> [Task requirements] The lines to output run from the first line of the entries below through the line containing "### Parameter Name"; copy them exactly and leave out pictures.

*** Available data ***

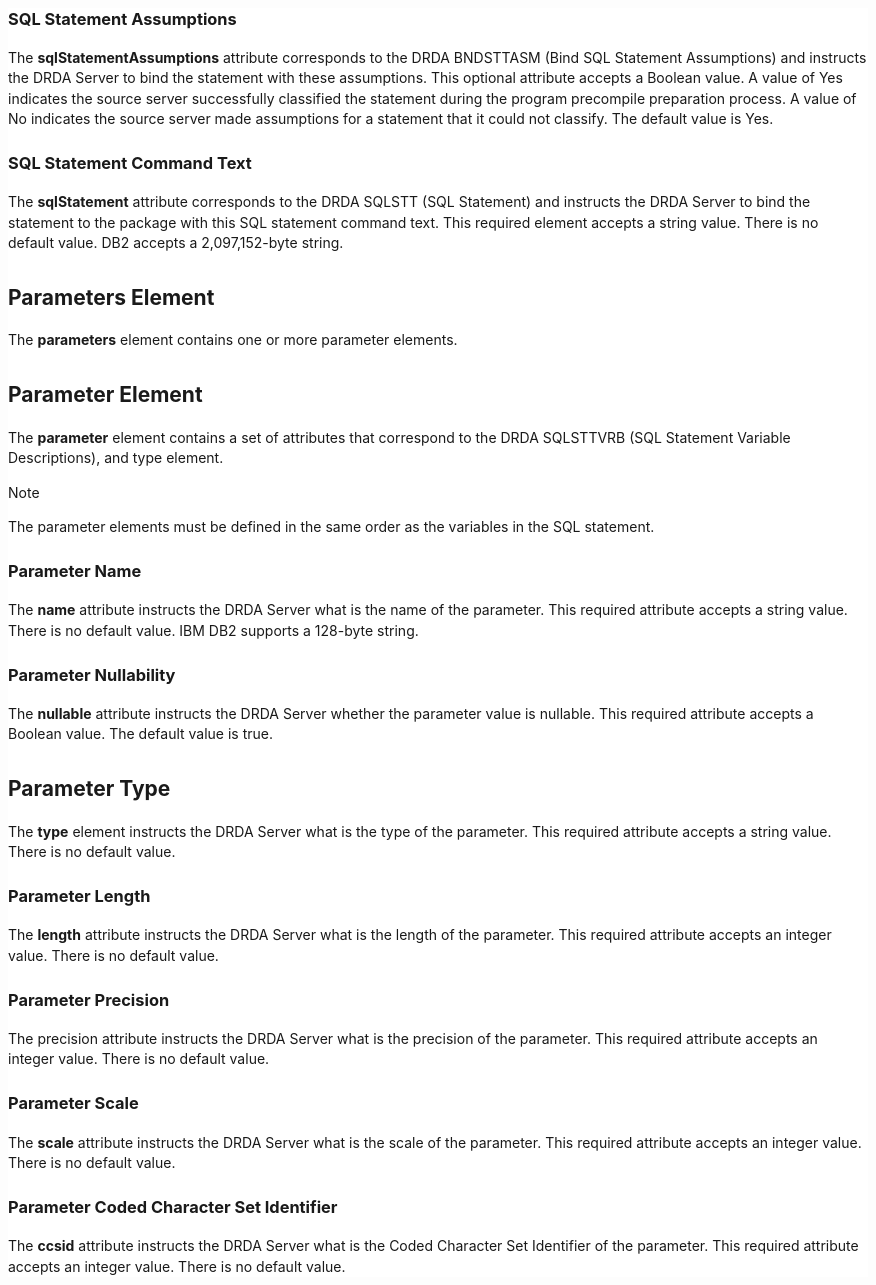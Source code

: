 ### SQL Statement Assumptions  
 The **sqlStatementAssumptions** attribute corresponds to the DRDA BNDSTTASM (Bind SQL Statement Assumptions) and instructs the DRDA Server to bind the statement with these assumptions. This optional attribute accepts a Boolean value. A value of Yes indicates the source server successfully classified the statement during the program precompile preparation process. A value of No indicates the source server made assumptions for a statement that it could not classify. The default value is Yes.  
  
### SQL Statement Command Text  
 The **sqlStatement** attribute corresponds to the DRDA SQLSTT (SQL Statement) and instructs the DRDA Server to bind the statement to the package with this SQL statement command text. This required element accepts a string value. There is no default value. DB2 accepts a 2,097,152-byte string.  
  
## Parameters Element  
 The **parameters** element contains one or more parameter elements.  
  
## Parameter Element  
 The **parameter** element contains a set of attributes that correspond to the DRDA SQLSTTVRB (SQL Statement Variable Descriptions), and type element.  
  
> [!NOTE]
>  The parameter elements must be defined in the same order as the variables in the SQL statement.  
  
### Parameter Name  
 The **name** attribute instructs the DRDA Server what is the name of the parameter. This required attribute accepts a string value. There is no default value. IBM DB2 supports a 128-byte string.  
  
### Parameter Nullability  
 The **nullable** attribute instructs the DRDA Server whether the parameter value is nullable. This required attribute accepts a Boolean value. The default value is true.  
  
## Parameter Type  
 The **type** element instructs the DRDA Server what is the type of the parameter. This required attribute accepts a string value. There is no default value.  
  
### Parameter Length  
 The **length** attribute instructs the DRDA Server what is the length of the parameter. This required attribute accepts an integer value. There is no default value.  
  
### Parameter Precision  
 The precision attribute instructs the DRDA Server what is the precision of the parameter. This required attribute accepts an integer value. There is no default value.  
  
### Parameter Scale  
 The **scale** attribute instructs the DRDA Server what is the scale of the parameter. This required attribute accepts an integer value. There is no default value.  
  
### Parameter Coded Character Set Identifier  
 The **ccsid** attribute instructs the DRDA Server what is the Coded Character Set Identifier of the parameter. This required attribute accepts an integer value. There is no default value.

*** End of Available data ***

> [Solution]
Source code

: ### SQL Statement Assumptions  
 The **sqlStatementAssumptions** attribute corresponds to the DRDA BNDSTTASM (Bind SQL Statement Assumptions) and instructs the DRDA Server to bind the statement with these assumptions. This optional attribute accepts a Boolean value. A value of Yes indicates the source server successfully classified the statement during the program precompile preparation process. A value of No indicates the source server made assumptions for a statement that it could not classify. The default value is Yes.  
  
### SQL Statement Command Text  
 The **sqlStatement** attribute corresponds to the DRDA SQLSTT (SQL Statement) and instructs the DRDA Server to bind the statement to the package with this SQL statement command text. This required element accepts a string value. There is no default value. DB2 accepts a 2,097,152-byte string.  
  
## Parameters Element  
 The **parameters** element contains one or more parameter elements.  
  
## Parameter Element  
 The **parameter** element contains a set of attributes that correspond to the DRDA SQLSTTVRB (SQL Statement Variable Descriptions), and type element.  
  
> [!NOTE]
>  The parameter elements must be defined in the same order as the variables in the SQL statement.  
  
### Parameter Name  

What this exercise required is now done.